▶ _EXERCISE AIM_: Within the entries that follow, show each line where the word "我将向你展示我称之为振荡器的套利策略" occurs.

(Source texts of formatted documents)
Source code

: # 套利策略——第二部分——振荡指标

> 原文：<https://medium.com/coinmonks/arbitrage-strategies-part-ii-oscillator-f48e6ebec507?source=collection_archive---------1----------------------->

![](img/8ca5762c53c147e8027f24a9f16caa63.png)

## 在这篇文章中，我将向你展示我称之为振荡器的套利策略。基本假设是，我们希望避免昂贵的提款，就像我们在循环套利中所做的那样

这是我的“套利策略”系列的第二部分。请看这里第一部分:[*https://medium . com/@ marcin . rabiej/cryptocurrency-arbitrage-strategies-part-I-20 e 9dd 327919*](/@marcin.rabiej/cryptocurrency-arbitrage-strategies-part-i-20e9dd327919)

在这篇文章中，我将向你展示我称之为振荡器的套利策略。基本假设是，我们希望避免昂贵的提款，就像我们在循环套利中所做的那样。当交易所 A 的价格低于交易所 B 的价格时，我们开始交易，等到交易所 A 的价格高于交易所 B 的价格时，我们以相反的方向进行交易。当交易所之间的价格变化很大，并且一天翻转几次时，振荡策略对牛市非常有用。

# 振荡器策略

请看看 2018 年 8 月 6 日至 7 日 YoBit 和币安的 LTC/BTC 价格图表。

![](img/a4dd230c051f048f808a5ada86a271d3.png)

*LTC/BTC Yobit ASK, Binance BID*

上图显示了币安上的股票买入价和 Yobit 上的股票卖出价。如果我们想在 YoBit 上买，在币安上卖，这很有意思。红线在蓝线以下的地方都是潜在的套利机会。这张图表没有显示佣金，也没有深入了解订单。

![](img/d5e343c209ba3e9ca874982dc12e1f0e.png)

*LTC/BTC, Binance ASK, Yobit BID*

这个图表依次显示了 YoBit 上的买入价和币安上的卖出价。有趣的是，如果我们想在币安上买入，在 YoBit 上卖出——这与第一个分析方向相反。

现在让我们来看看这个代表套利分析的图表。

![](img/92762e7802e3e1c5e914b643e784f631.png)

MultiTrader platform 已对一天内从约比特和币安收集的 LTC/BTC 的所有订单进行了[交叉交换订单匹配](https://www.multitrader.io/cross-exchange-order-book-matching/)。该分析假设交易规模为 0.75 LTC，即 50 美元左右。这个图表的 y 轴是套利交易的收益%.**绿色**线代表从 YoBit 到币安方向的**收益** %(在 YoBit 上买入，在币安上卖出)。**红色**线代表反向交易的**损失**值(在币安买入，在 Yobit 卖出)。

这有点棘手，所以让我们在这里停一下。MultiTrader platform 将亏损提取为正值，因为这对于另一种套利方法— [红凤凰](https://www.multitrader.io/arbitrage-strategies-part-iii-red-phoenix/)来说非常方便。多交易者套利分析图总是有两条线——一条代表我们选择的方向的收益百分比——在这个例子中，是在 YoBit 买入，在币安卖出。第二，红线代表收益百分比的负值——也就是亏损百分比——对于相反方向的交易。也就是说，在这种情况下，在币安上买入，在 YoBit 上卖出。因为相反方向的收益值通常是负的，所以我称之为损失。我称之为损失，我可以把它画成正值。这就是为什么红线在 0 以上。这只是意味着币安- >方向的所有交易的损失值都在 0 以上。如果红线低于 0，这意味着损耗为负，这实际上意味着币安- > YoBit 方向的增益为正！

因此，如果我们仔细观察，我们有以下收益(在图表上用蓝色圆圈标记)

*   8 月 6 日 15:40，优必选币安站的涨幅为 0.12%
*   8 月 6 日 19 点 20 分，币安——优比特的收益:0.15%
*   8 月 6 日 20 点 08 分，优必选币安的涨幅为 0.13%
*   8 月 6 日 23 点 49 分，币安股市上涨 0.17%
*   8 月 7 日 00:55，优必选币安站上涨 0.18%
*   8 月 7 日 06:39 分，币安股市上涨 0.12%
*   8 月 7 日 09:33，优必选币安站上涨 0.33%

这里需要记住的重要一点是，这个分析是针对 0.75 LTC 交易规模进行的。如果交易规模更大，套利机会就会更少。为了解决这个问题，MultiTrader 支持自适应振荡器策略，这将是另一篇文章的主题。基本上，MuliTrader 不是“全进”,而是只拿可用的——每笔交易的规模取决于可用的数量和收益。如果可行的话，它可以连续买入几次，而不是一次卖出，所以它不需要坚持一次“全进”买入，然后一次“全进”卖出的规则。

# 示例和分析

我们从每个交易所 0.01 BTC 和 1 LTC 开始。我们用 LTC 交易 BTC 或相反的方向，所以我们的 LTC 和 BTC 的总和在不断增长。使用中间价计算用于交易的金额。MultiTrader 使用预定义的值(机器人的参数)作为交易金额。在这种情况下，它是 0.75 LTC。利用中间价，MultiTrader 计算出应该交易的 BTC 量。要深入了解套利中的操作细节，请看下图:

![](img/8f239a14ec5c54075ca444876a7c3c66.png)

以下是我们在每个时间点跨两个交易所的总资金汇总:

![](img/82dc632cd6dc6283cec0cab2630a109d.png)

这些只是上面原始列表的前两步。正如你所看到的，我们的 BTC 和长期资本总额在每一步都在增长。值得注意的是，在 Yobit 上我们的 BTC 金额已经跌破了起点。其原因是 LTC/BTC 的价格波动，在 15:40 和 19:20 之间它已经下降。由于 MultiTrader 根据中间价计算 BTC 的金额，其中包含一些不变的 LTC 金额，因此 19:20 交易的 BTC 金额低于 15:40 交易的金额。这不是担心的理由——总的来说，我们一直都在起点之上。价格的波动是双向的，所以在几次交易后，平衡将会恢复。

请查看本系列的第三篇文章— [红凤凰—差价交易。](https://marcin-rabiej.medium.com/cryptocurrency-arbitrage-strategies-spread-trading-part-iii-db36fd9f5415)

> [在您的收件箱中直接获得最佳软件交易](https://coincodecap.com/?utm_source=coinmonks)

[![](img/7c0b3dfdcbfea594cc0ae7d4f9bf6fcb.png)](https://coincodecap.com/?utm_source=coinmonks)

▶ _OUTPUT OF THE EXERCISE_:
## 在这篇文章中，我将向你展示我称之为振荡器的套利策略。基本假设是，我们希望避免昂贵的提款，就像我们在循环套利中所做的那样
在这篇文章中，我将向你展示我称之为振荡器的套利策略。基本假设是，我们希望避免昂贵的提款，就像我们在循环套利中所做的那样。当交易所 A 的价格低于交易所 B 的价格时，我们开始交易，等到交易所 A 的价格高于交易所 B 的价格时，我们以相反的方向进行交易。当交易所之间的价格变化很大，并且一天翻转几次时，振荡策略对牛市非常有用。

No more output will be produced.